The problem: Would you transcribe the records below exactly, omitting every picture?

Task input:
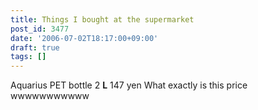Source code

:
 ```yaml
---
title: Things I bought at the supermarket
post_id: 3477
date: '2006-07-02T18:17:00+09:00'
draft: true
tags: []
---
```


Aquarius PET bottle 2 **L** 147 yen What exactly is this price wwwwwwwwwww
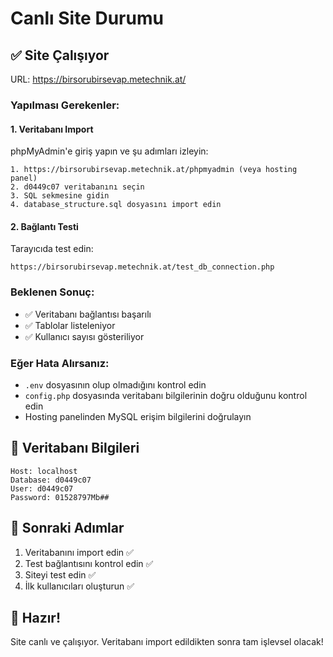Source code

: # Canlı Site Durumu

## ✅ Site Çalışıyor
URL: https://birsorubirsevap.metechnik.at/

### Yapılması Gerekenler:

#### 1. Veritabanı Import
phpMyAdmin'e giriş yapın ve şu adımları izleyin:

```
1. https://birsorubirsevap.metechnik.at/phpmyadmin (veya hosting panel)
2. d0449c07 veritabanını seçin
3. SQL sekmesine gidin
4. database_structure.sql dosyasını import edin
```

#### 2. Bağlantı Testi
Tarayıcıda test edin:
```
https://birsorubirsevap.metechnik.at/test_db_connection.php
```

### Beklenen Sonuç:
- ✅ Veritabanı bağlantısı başarılı
- ✅ Tablolar listeleniyor
- ✅ Kullanıcı sayısı gösteriliyor

### Eğer Hata Alırsanız:
- `.env` dosyasının olup olmadığını kontrol edin
- `config.php` dosyasında veritabanı bilgilerinin doğru olduğunu kontrol edin
- Hosting panelinden MySQL erişim bilgilerini doğrulayın

## 🔧 Veritabanı Bilgileri
```
Host: localhost
Database: d0449c07
User: d0449c07
Password: 01528797Mb##
```

## 📝 Sonraki Adımlar
1. Veritabanını import edin ✅
2. Test bağlantısını kontrol edin ✅
3. Siteyi test edin ✅
4. İlk kullanıcıları oluşturun ✅

## 🎉 Hazır!
Site canlı ve çalışıyor. Veritabanı import edildikten sonra tam işlevsel olacak!

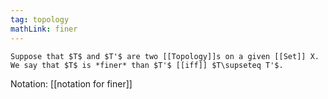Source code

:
 ```yaml
---
tag: topology
mathLink: finer
---
```

```ad-def
Suppose that $T$ and $T'$ are two [[Topology]]s on a given [[Set]] X. We say that $T$ is *finer* than $T'$ [[iff]] $T\supseteq T'$.
```

Notation: [[notation for finer]]
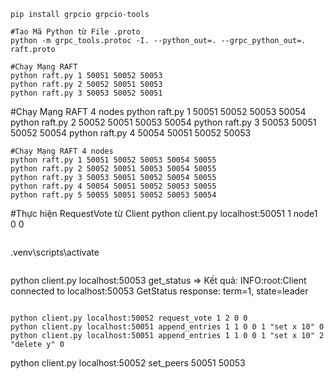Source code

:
 ```
pip install grpcio grpcio-tools
```

```
#Tạo Mã Python từ File .proto
python -m grpc_tools.protoc -I. --python_out=. --grpc_python_out=. raft.proto
```

```
#Chạy Mạng RAFT
python raft.py 1 50051 50052 50053
python raft.py 2 50052 50051 50053
python raft.py 3 50053 50052 50051
```

#Chạy Mạng RAFT 4 nodes
python raft.py 1 50051 50052 50053 50054
python raft.py 2 50052 50051 50053 50054
python raft.py 3 50053 50051 50052 50054
python raft.py 4 50054 50051 50052 50053

```
#Chạy Mạng RAFT 4 nodes
python raft.py 1 50051 50052 50053 50054 50055
python raft.py 2 50052 50051 50053 50054 50055
python raft.py 3 50053 50051 50052 50054 50055
python raft.py 4 50054 50051 50052 50053 50055
python raft.py 5 50055 50051 50052 50053 50054
```

#Thực hiện RequestVote từ Client
python client.py localhost:50051 1 node1 0 0

```

```

.venv\scripts\activate

```

```

python client.py localhost:50053 get_status
=> Kết quả:
INFO:root:Client connected to localhost:50053
GetStatus response: term=1, state=leader

```

python client.py localhost:50052 request_vote 1 2 0 0
python client.py localhost:50051 append_entries 1 1 0 0 1 "set x 10" 0
python client.py localhost:50051 append_entries 1 1 0 0 1 "set x 10" 2 "delete y" 0

```

python client.py localhost:50052 set_peers 50051 50053
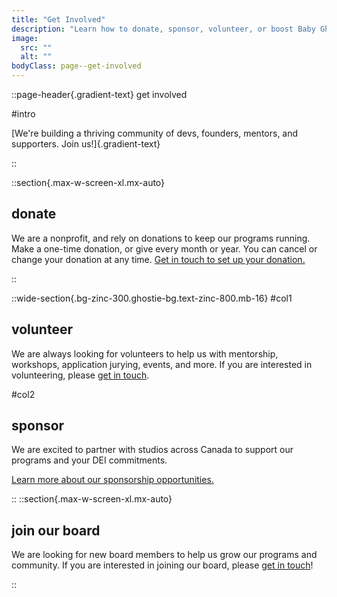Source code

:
 ```yaml
---
title: "Get Involved"
description: "Learn how to donate, sponsor, volunteer, or boost Baby Ghosts."
image:
  src: ""
  alt: ""
bodyClass: page--get-involved
---
```


::page-header{.gradient-text}
get involved

#intro

[We're building a thriving community of devs, founders, mentors, and supporters. Join us!]{.gradient-text}

::

::section{.max-w-screen-xl.mx-auto}
## donate

We are a nonprofit, and rely on donations to keep our programs running. Make a one-time donation, or give every month or year. You can cancel or change your donation at any time. [Get in touch to set up your donation.](mailto:hello@weirdghosts.ca)

  <!-- ::donate-tiers
  :: -->

::

::wide-section{.bg-zinc-300.ghostie-bg.text-zinc-800.mb-16}
#col1
  
  ## volunteer

  We are always looking for volunteers to help us with mentorship, workshops, application jurying, events, and more. If you are interested in volunteering, please [get in touch](mailto:hello@weirdghosts.ca).
  
  
#col2
  
  ## sponsor

  We are excited to partner with studios across Canada to support our programs and your DEI commitments.

  [Learn more about our sponsorship opportunities.](/sponsor)

  
::
::section{.max-w-screen-xl.mx-auto}
## join our board

We are looking for new board members to help us grow our programs and community. If you are interested in joining our board, please [get in touch](mailto:hello@weirdghosts.ca)!

::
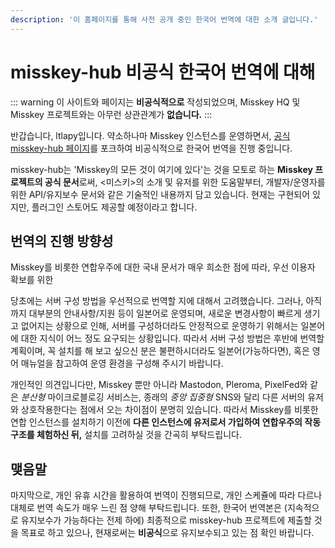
 ```yaml
---
description: '이 홈페이지를 통해 사전 공개 중인 한국어 번역에 대한 소개 글입니다.'
---
```


# misskey-hub 비공식 한국어 번역에 대해

::: warning
이 사이트와 페이지는 **비공식적으로** 작성되었으며, Misskey HQ 및 Misskey 프로젝트와는 아무런 상관관계가 **없습니다.**
:::

반갑습니다, ltlapy입니다.
약소하나마 Misskey 인스턴스를 운영하면서, [공식 misskey-hub 페이지](https://misskey-hub.net)를 포크하여 비공식적으로 한국어 번역을 진행 중입니다.

misskey-hub는 'Misskey의 모든 것이 여기에 있다'는 것을 모토로 하는 **Misskey 프로젝트의 공식 문서**로써, <미스키>의 소개 및 유저를 위한 도움말부터, 개발자/운영자를 위한 API/유지보수 문서와 같은 기술적인 내용까지 담고 있습니다. 현재는 구현되어 있지만, 플러그인 스토어도 제공할 예정이라고 합니다.


## 번역의 진행 방향성
Misskey를 비롯한 연합우주에 대한 국내 문서가 매우 희소한 점에 따라, 우선 이용자 확보를 위한 

당초에는 서버 구성 방법을 우선적으로 번역할 지에 대해서 고려했습니다. 그러나, 아직까지 대부분의 안내사항/지원 등이 일본어로 운영되며, 새로운 변경사항이 빠르게 생기고 없어지는 상황으로 인해, 서버를 구성하더라도 안정적으로 운영하기 위해서는 일본어에 대한 지식이 어느 정도 요구되는 상황입니다.
따라서 서버 구성 방법은 후반에 번역할 계획이며, 꼭 설치를 해 보고 싶으신 분은 불편하시더라도 일본어(가능하다면), 혹은 영어 매뉴얼을 참고하여 운영 환경을 구성해 주시기 바랍니다.

개인적인 의견입니다만, Misskey 뿐만 아니라 Mastodon, Pleroma, PixelFed와 같은 *분산형* 마이크로블로깅 서비스는, 종래의 *중앙 집중형* SNS와 달리 다른 서버의 유저와 상호작용한다는 점에서 오는 차이점이 분명히 있습니다.
따라서 Misskey를 비롯한 연합 인스턴스를 설치하기 이전에 **다른 인스턴스에 유저로서 가입하여 연합우주의 작동 구조를 체험하신 뒤,** 설치를 고려하실 것을 간곡히 부탁드립니다.


## 맺음말
마지막으로, 개인 유휴 시간을 활용하여 번역이 진행되므로, 개인 스케쥴에 따라 다르나 대체로 번역 속도가 매우 느린 점 양해 부탁드립니다.
또한, 한국어 번역본은 (지속적으로 유지보수가 가능하다는 전제 하에) 최종적으로 misskey-hub 프로젝트에 제출할 것을 목표로 하고 있으나, 현재로써는 **비공식**으로 유지보수되고 있는 점 확인 바랍니다.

Written solution:
Source code

:
 ```yaml
---
title: Things I bought at the supermarket
post_id: 3477
date: '2006-07-02T18:17:00+09:00'
draft: true
tags: []
---
```


Aquarius PET bottle 2 **L** 147 yen What exactly is this price wwwwwwwwwww
Source code

: # Canlı Site Durumu

## ✅ Site Çalışıyor
URL: https://birsorubirsevap.metechnik.at/

### Yapılması Gerekenler:

#### 1. Veritabanı Import
phpMyAdmin'e giriş yapın ve şu adımları izleyin:

```
1. https://birsorubirsevap.metechnik.at/phpmyadmin (veya hosting panel)
2. d0449c07 veritabanını seçin
3. SQL sekmesine gidin
4. database_structure.sql dosyasını import edin
```

#### 2. Bağlantı Testi
Tarayıcıda test edin:
```
https://birsorubirsevap.metechnik.at/test_db_connection.php
```

### Beklenen Sonuç:
- ✅ Veritabanı bağlantısı başarılı
- ✅ Tablolar listeleniyor
- ✅ Kullanıcı sayısı gösteriliyor

### Eğer Hata Alırsanız:
- `.env` dosyasının olup olmadığını kontrol edin
- `config.php` dosyasında veritabanı bilgilerinin doğru olduğunu kontrol edin
- Hosting panelinden MySQL erişim bilgilerini doğrulayın

## 🔧 Veritabanı Bilgileri
```
Host: localhost
Database: d0449c07
User: d0449c07
Password: 01528797Mb##
```

## 📝 Sonraki Adımlar
1. Veritabanını import edin ✅
2. Test bağlantısını kontrol edin ✅
3. Siteyi test edin ✅
4. İlk kullanıcıları oluşturun ✅

## 🎉 Hazır!
Site canlı ve çalışıyor. Veritabanı import edildikten sonra tam işlevsel olacak!

Source code

:
 ```yaml
---
tag: topology
mathLink: finer
---
```

```ad-def
Suppose that $T$ and $T'$ are two [[Topology]]s on a given [[Set]] X. We say that $T$ is *finer* than $T'$ [[iff]] $T\supseteq T'$.
```

Notation: [[notation for finer]]
Source code

:
 ```
pip install grpcio grpcio-tools
```

```
#Tạo Mã Python từ File .proto
python -m grpc_tools.protoc -I. --python_out=. --grpc_python_out=. raft.proto
```

```
#Chạy Mạng RAFT
python raft.py 1 50051 50052 50053
python raft.py 2 50052 50051 50053
python raft.py 3 50053 50052 50051
```

#Chạy Mạng RAFT 4 nodes
python raft.py 1 50051 50052 50053 50054
python raft.py 2 50052 50051 50053 50054
python raft.py 3 50053 50051 50052 50054
python raft.py 4 50054 50051 50052 50053

```
#Chạy Mạng RAFT 4 nodes
python raft.py 1 50051 50052 50053 50054 50055
python raft.py 2 50052 50051 50053 50054 50055
python raft.py 3 50053 50051 50052 50054 50055
python raft.py 4 50054 50051 50052 50053 50055
python raft.py 5 50055 50051 50052 50053 50054
```

#Thực hiện RequestVote từ Client
python client.py localhost:50051 1 node1 0 0

```

```

.venv\scripts\activate

```

```

python client.py localhost:50053 get_status
=> Kết quả:
INFO:root:Client connected to localhost:50053
GetStatus response: term=1, state=leader

```

python client.py localhost:50052 request_vote 1 2 0 0
python client.py localhost:50051 append_entries 1 1 0 0 1 "set x 10" 0
python client.py localhost:50051 append_entries 1 1 0 0 1 "set x 10" 2 "delete y" 0

```

python client.py localhost:50052 set_peers 50051 50053
Source code

:
 ```yaml
---
title: "Get Involved"
description: "Learn how to donate, sponsor, volunteer, or boost Baby Ghosts."
image:
  src: ""
  alt: ""
bodyClass: page--get-involved
---
```


::page-header{.gradient-text}
get involved

#intro

[We're building a thriving community of devs, founders, mentors, and supporters. Join us!]{.gradient-text}

::

::section{.max-w-screen-xl.mx-auto}
## donate

We are a nonprofit, and rely on donations to keep our programs running. Make a one-time donation, or give every month or year. You can cancel or change your donation at any time. [Get in touch to set up your donation.](mailto:hello@weirdghosts.ca)

  <!-- ::donate-tiers
  :: -->

::

::wide-section{.bg-zinc-300.ghostie-bg.text-zinc-800.mb-16}
#col1
  
  ## volunteer

  We are always looking for volunteers to help us with mentorship, workshops, application jurying, events, and more. If you are interested in volunteering, please [get in touch](mailto:hello@weirdghosts.ca).
  
  
#col2
  
  ## sponsor

  We are excited to partner with studios across Canada to support our programs and your DEI commitments.

  [Learn more about our sponsorship opportunities.](/sponsor)

  
::
::section{.max-w-screen-xl.mx-auto}
## join our board

We are looking for new board members to help us grow our programs and community. If you are interested in joining our board, please [get in touch](mailto:hello@weirdghosts.ca)!

::
 ```yaml
---
description: '이 홈페이지를 통해 사전 공개 중인 한국어 번역에 대한 소개 글입니다.'
---
```


# misskey-hub 비공식 한국어 번역에 대해

::: warning
이 사이트와 페이지는 **비공식적으로** 작성되었으며, Misskey HQ 및 Misskey 프로젝트와는 아무런 상관관계가 **없습니다.**
:::

반갑습니다, ltlapy입니다.
약소하나마 Misskey 인스턴스를 운영하면서, [공식 misskey-hub 페이지](https://misskey-hub.net)를 포크하여 비공식적으로 한국어 번역을 진행 중입니다.

misskey-hub는 'Misskey의 모든 것이 여기에 있다'는 것을 모토로 하는 **Misskey 프로젝트의 공식 문서**로써, <미스키>의 소개 및 유저를 위한 도움말부터, 개발자/운영자를 위한 API/유지보수 문서와 같은 기술적인 내용까지 담고 있습니다. 현재는 구현되어 있지만, 플러그인 스토어도 제공할 예정이라고 합니다.


## 번역의 진행 방향성
Misskey를 비롯한 연합우주에 대한 국내 문서가 매우 희소한 점에 따라, 우선 이용자 확보를 위한 

당초에는 서버 구성 방법을 우선적으로 번역할 지에 대해서 고려했습니다. 그러나, 아직까지 대부분의 안내사항/지원 등이 일본어로 운영되며, 새로운 변경사항이 빠르게 생기고 없어지는 상황으로 인해, 서버를 구성하더라도 안정적으로 운영하기 위해서는 일본어에 대한 지식이 어느 정도 요구되는 상황입니다.
따라서 서버 구성 방법은 후반에 번역할 계획이며, 꼭 설치를 해 보고 싶으신 분은 불편하시더라도 일본어(가능하다면), 혹은 영어 매뉴얼을 참고하여 운영 환경을 구성해 주시기 바랍니다.

개인적인 의견입니다만, Misskey 뿐만 아니라 Mastodon, Pleroma, PixelFed와 같은 *분산형* 마이크로블로깅 서비스는, 종래의 *중앙 집중형* SNS와 달리 다른 서버의 유저와 상호작용한다는 점에서 오는 차이점이 분명히 있습니다.
따라서 Misskey를 비롯한 연합 인스턴스를 설치하기 이전에 **다른 인스턴스에 유저로서 가입하여 연합우주의 작동 구조를 체험하신 뒤,** 설치를 고려하실 것을 간곡히 부탁드립니다.


## 맺음말
마지막으로, 개인 유휴 시간을 활용하여 번역이 진행되므로, 개인 스케쥴에 따라 다르나 대체로 번역 속도가 매우 느린 점 양해 부탁드립니다.
또한, 한국어 번역본은 (지속적으로 유지보수가 가능하다는 전제 하에) 최종적으로 misskey-hub 프로젝트에 제출할 것을 목표로 하고 있으나, 현재로써는 **비공식**으로 유지보수되고 있는 점 확인 바랍니다.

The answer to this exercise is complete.